(Items from a dataset)

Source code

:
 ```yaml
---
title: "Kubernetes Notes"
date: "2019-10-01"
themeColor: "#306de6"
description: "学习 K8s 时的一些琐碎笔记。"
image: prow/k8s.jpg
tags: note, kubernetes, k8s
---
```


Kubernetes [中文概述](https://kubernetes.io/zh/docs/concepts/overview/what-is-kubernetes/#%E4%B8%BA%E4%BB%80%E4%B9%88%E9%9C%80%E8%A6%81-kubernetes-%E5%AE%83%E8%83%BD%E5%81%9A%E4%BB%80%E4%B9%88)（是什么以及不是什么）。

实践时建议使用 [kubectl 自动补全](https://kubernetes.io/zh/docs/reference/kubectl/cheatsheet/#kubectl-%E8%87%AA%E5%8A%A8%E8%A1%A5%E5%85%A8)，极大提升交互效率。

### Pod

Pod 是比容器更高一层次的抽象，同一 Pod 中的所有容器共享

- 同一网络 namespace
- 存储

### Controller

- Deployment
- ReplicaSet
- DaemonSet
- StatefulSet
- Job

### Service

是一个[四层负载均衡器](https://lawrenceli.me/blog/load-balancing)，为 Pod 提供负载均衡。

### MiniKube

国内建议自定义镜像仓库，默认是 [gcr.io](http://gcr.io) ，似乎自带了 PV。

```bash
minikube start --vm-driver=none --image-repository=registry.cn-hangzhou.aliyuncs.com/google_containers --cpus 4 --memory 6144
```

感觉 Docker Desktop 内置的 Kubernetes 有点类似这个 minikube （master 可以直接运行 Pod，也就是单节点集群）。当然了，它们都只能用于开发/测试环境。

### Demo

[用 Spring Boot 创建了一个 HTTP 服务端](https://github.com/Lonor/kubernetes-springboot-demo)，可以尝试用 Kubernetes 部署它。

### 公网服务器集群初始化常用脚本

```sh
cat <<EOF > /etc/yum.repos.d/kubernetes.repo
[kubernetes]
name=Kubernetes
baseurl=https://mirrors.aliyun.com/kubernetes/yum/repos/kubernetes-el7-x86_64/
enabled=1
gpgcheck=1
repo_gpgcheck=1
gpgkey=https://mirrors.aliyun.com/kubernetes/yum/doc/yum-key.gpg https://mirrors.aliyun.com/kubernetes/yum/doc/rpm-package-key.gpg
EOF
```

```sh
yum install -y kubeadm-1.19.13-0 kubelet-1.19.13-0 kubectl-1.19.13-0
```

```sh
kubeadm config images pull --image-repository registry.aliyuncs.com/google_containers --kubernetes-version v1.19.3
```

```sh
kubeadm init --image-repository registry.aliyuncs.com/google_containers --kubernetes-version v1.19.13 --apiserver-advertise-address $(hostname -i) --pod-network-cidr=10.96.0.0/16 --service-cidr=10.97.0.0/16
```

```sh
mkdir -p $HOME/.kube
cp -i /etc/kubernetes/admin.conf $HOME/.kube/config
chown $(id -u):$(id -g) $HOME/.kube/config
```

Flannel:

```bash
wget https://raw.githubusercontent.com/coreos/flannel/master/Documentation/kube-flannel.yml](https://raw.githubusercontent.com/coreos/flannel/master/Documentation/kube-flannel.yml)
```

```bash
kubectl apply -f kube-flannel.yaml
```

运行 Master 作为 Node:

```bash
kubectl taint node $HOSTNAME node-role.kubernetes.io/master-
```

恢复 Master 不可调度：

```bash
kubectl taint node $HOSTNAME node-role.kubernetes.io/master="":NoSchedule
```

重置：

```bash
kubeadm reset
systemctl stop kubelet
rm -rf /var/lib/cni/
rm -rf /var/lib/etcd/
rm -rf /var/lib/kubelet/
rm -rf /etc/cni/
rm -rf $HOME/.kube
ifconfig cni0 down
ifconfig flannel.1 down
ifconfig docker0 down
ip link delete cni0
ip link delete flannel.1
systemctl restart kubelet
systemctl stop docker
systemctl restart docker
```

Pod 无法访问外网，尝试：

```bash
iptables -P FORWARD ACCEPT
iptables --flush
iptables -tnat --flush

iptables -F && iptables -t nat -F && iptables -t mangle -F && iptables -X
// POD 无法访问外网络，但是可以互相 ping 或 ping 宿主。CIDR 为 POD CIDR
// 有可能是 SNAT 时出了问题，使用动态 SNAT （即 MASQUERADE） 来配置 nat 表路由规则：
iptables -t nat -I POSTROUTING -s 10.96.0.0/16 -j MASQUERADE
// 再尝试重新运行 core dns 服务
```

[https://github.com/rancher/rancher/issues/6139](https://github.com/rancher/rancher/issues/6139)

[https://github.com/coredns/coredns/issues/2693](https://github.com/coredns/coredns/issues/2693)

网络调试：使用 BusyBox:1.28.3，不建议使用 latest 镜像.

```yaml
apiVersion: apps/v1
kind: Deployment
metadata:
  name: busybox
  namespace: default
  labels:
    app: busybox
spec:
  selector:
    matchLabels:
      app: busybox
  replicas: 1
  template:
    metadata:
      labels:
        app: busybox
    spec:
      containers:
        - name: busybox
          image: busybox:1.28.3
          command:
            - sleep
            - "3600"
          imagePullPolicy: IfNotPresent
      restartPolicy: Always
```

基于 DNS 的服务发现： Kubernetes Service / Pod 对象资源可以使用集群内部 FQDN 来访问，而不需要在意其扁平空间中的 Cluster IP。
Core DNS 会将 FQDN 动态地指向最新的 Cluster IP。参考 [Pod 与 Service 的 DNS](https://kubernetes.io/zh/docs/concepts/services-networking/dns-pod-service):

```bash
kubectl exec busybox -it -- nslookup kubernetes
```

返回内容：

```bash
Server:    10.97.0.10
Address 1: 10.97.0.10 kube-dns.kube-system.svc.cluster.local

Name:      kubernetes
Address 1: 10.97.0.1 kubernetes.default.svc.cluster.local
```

> WHAT TO DO
Until the last line is reached, keep transcribing the data exactly.

> SOLUTION TO THIS PROBLEM
Source code

:
 ```yaml
---
title: "Kubernetes Notes"
date: "2019-10-01"
themeColor: "#306de6"
description: "学习 K8s 时的一些琐碎笔记。"
image: prow/k8s.jpg
tags: note, kubernetes, k8s
---
```


Kubernetes [中文概述](https://kubernetes.io/zh/docs/concepts/overview/what-is-kubernetes/#%E4%B8%BA%E4%BB%80%E4%B9%88%E9%9C%80%E8%A6%81-kubernetes-%E5%AE%83%E8%83%BD%E5%81%9A%E4%BB%80%E4%B9%88)（是什么以及不是什么）。

实践时建议使用 [kubectl 自动补全](https://kubernetes.io/zh/docs/reference/kubectl/cheatsheet/#kubectl-%E8%87%AA%E5%8A%A8%E8%A1%A5%E5%85%A8)，极大提升交互效率。

### Pod

Pod 是比容器更高一层次的抽象，同一 Pod 中的所有容器共享

- 同一网络 namespace
- 存储

### Controller

- Deployment
- ReplicaSet
- DaemonSet
- StatefulSet
- Job

### Service

是一个[四层负载均衡器](https://lawrenceli.me/blog/load-balancing)，为 Pod 提供负载均衡。

### MiniKube

国内建议自定义镜像仓库，默认是 [gcr.io](http://gcr.io) ，似乎自带了 PV。

```bash
minikube start --vm-driver=none --image-repository=registry.cn-hangzhou.aliyuncs.com/google_containers --cpus 4 --memory 6144
```

感觉 Docker Desktop 内置的 Kubernetes 有点类似这个 minikube （master 可以直接运行 Pod，也就是单节点集群）。当然了，它们都只能用于开发/测试环境。

### Demo

[用 Spring Boot 创建了一个 HTTP 服务端](https://github.com/Lonor/kubernetes-springboot-demo)，可以尝试用 Kubernetes 部署它。

### 公网服务器集群初始化常用脚本

```sh
cat <<EOF > /etc/yum.repos.d/kubernetes.repo
[kubernetes]
name=Kubernetes
baseurl=https://mirrors.aliyun.com/kubernetes/yum/repos/kubernetes-el7-x86_64/
enabled=1
gpgcheck=1
repo_gpgcheck=1
gpgkey=https://mirrors.aliyun.com/kubernetes/yum/doc/yum-key.gpg https://mirrors.aliyun.com/kubernetes/yum/doc/rpm-package-key.gpg
EOF
```

```sh
yum install -y kubeadm-1.19.13-0 kubelet-1.19.13-0 kubectl-1.19.13-0
```

```sh
kubeadm config images pull --image-repository registry.aliyuncs.com/google_containers --kubernetes-version v1.19.3
```

```sh
kubeadm init --image-repository registry.aliyuncs.com/google_containers --kubernetes-version v1.19.13 --apiserver-advertise-address $(hostname -i) --pod-network-cidr=10.96.0.0/16 --service-cidr=10.97.0.0/16
```

```sh
mkdir -p $HOME/.kube
cp -i /etc/kubernetes/admin.conf $HOME/.kube/config
chown $(id -u):$(id -g) $HOME/.kube/config
```

Flannel:

```bash
wget https://raw.githubusercontent.com/coreos/flannel/master/Documentation/kube-flannel.yml](https://raw.githubusercontent.com/coreos/flannel/master/Documentation/kube-flannel.yml)
```

```bash
kubectl apply -f kube-flannel.yaml
```

运行 Master 作为 Node:

```bash
kubectl taint node $HOSTNAME node-role.kubernetes.io/master-
```

恢复 Master 不可调度：

```bash
kubectl taint node $HOSTNAME node-role.kubernetes.io/master="":NoSchedule
```

重置：

```bash
kubeadm reset
systemctl stop kubelet
rm -rf /var/lib/cni/
rm -rf /var/lib/etcd/
rm -rf /var/lib/kubelet/
rm -rf /etc/cni/
rm -rf $HOME/.kube
ifconfig cni0 down
ifconfig flannel.1 down
ifconfig docker0 down
ip link delete cni0
ip link delete flannel.1
systemctl restart kubelet
systemctl stop docker
systemctl restart docker
```

Pod 无法访问外网，尝试：

```bash
iptables -P FORWARD ACCEPT
iptables --flush
iptables -tnat --flush

iptables -F && iptables -t nat -F && iptables -t mangle -F && iptables -X
// POD 无法访问外网络，但是可以互相 ping 或 ping 宿主。CIDR 为 POD CIDR
// 有可能是 SNAT 时出了问题，使用动态 SNAT （即 MASQUERADE） 来配置 nat 表路由规则：
iptables -t nat -I POSTROUTING -s 10.96.0.0/16 -j MASQUERADE
// 再尝试重新运行 core dns 服务
```

[https://github.com/rancher/rancher/issues/6139](https://github.com/rancher/rancher/issues/6139)

[https://github.com/coredns/coredns/issues/2693](https://github.com/coredns/coredns/issues/2693)

网络调试：使用 BusyBox:1.28.3，不建议使用 latest 镜像.

```yaml
apiVersion: apps/v1
kind: Deployment
metadata:
  name: busybox
  namespace: default
  labels:
    app: busybox
spec:
  selector:
    matchLabels:
      app: busybox
  replicas: 1
  template:
    metadata:
      labels:
        app: busybox
    spec:
      containers:
        - name: busybox
          image: busybox:1.28.3
          command:
            - sleep
            - "3600"
          imagePullPolicy: IfNotPresent
      restartPolicy: Always
```

基于 DNS 的服务发现： Kubernetes Service / Pod 对象资源可以使用集群内部 FQDN 来访问，而不需要在意其扁平空间中的 Cluster IP。
Core DNS 会将 FQDN 动态地指向最新的 Cluster IP。参考 [Pod 与 Service 的 DNS](https://kubernetes.io/zh/docs/concepts/services-networking/dns-pod-service):

```bash
kubectl exec busybox -it -- nslookup kubernetes
```

返回内容：

```bash
Server:    10.97.0.10
Address 1: 10.97.0.10 kube-dns.kube-system.svc.cluster.local

Name:      kubernetes
Address 1: 10.97.0.1 kubernetes.default.svc.cluster.local
```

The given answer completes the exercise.